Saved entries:
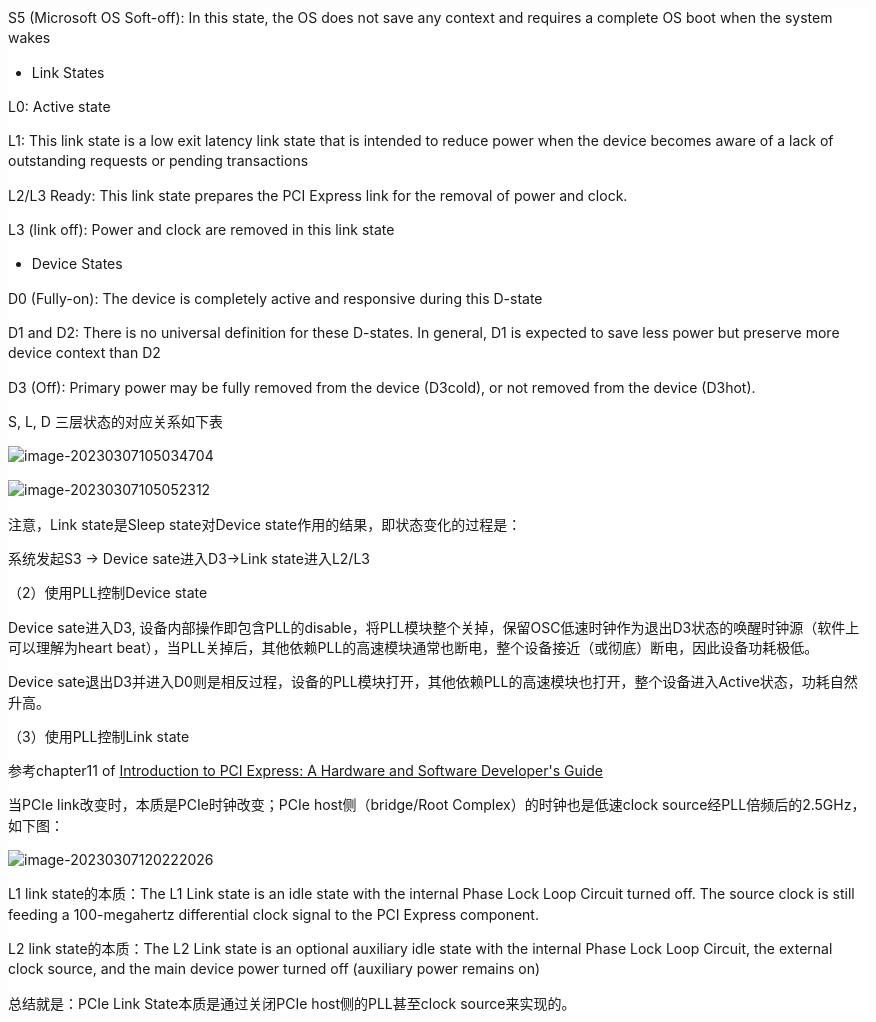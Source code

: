 S5 (Microsoft OS Soft-off): In this state, the OS does not save any context and requires a complete OS boot when the system wakes  

- Link States

L0: Active state  

L1: This link state is a low exit latency link state that is intended to reduce power when the device becomes aware of a lack of outstanding requests or pending transactions  

L2/L3 Ready: This link state prepares the PCI Express link for the removal of power and clock.   

L3 (link off): Power and clock are removed in this link state  

- Device States

D0 (Fully-on): The device is completely active and responsive during this D-state  

D1 and D2: There is no universal definition for these D-states. In general, D1 is expected to save
less power but preserve more device context than D2  

D3 (Off): Primary power may be fully removed from the device (D3cold), or not removed from the device (D3hot). 



S, L, D 三层状态的对应关系如下表

![image-20230307105034704](https://raw.githubusercontent.com/cursorhu/blog-images-on-picgo/master/images/202303071050761.png)

![image-20230307105052312](https://raw.githubusercontent.com/cursorhu/blog-images-on-picgo/master/images/202303071050372.png)

注意，Link state是Sleep state对Device state作用的结果，即状态变化的过程是：

系统发起S3 -> Device sate进入D3->Link state进入L2/L3

（2）使用PLL控制Device state

Device sate进入D3, 设备内部操作即包含PLL的disable，将PLL模块整个关掉，保留OSC低速时钟作为退出D3状态的唤醒时钟源（软件上可以理解为heart beat），当PLL关掉后，其他依赖PLL的高速模块通常也断电，整个设备接近（或彻底）断电，因此设备功耗极低。

Device sate退出D3并进入D0则是相反过程，设备的PLL模块打开，其他依赖PLL的高速模块也打开，整个设备进入Active状态，功耗自然升高。

（3）使用PLL控制Link state

参考chapter11 of [Introduction to PCI Express: A Hardware and Software Developer's Guide](https://vdoc.pub/download/introduction-to-pci-express-a-hardware-and-software-developers-guide-1r2bcv8l7e6o)

当PCIe link改变时，本质是PCIe时钟改变；PCIe host侧（bridge/Root Complex）的时钟也是低速clock source经PLL倍频后的2.5GHz，如下图：

![image-20230307120222026](https://raw.githubusercontent.com/cursorhu/blog-images-on-picgo/master/images/202303071202081.png)

L1 link state的本质：The L1 Link state is an idle state with the internal Phase Lock Loop Circuit turned off. The source clock is still feeding a 100-megahertz differential clock signal to the PCI Express component.

L2 link state的本质：The L2 Link state is an optional auxiliary idle state with the internal Phase Lock Loop Circuit, the external clock source, and the main device power turned off (auxiliary power remains on)

总结就是：PCIe Link State本质是通过关闭PCIe host侧的PLL甚至clock source来实现的。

— What you should do —
A word-for-word copy of the records is needed, one that contains no pictures.

— Result —
Source code

: S5 (Microsoft OS Soft-off): In this state, the OS does not save any context and requires a complete OS boot when the system wakes  

- Link States

L0: Active state  

L1: This link state is a low exit latency link state that is intended to reduce power when the device becomes aware of a lack of outstanding requests or pending transactions  

L2/L3 Ready: This link state prepares the PCI Express link for the removal of power and clock.   

L3 (link off): Power and clock are removed in this link state  

- Device States

D0 (Fully-on): The device is completely active and responsive during this D-state  

D1 and D2: There is no universal definition for these D-states. In general, D1 is expected to save
less power but preserve more device context than D2  

D3 (Off): Primary power may be fully removed from the device (D3cold), or not removed from the device (D3hot). 



S, L, D 三层状态的对应关系如下表

![image-20230307105034704](https://raw.githubusercontent.com/cursorhu/blog-images-on-picgo/master/images/202303071050761.png)

![image-20230307105052312](https://raw.githubusercontent.com/cursorhu/blog-images-on-picgo/master/images/202303071050372.png)

注意，Link state是Sleep state对Device state作用的结果，即状态变化的过程是：

系统发起S3 -> Device sate进入D3->Link state进入L2/L3

（2）使用PLL控制Device state

Device sate进入D3, 设备内部操作即包含PLL的disable，将PLL模块整个关掉，保留OSC低速时钟作为退出D3状态的唤醒时钟源（软件上可以理解为heart beat），当PLL关掉后，其他依赖PLL的高速模块通常也断电，整个设备接近（或彻底）断电，因此设备功耗极低。

Device sate退出D3并进入D0则是相反过程，设备的PLL模块打开，其他依赖PLL的高速模块也打开，整个设备进入Active状态，功耗自然升高。

（3）使用PLL控制Link state

参考chapter11 of [Introduction to PCI Express: A Hardware and Software Developer's Guide](https://vdoc.pub/download/introduction-to-pci-express-a-hardware-and-software-developers-guide-1r2bcv8l7e6o)

当PCIe link改变时，本质是PCIe时钟改变；PCIe host侧（bridge/Root Complex）的时钟也是低速clock source经PLL倍频后的2.5GHz，如下图：

![image-20230307120222026](https://raw.githubusercontent.com/cursorhu/blog-images-on-picgo/master/images/202303071202081.png)

L1 link state的本质：The L1 Link state is an idle state with the internal Phase Lock Loop Circuit turned off. The source clock is still feeding a 100-megahertz differential clock signal to the PCI Express component.

L2 link state的本质：The L2 Link state is an optional auxiliary idle state with the internal Phase Lock Loop Circuit, the external clock source, and the main device power turned off (auxiliary power remains on)

总结就是：PCIe Link State本质是通过关闭PCIe host侧的PLL甚至clock source来实现的。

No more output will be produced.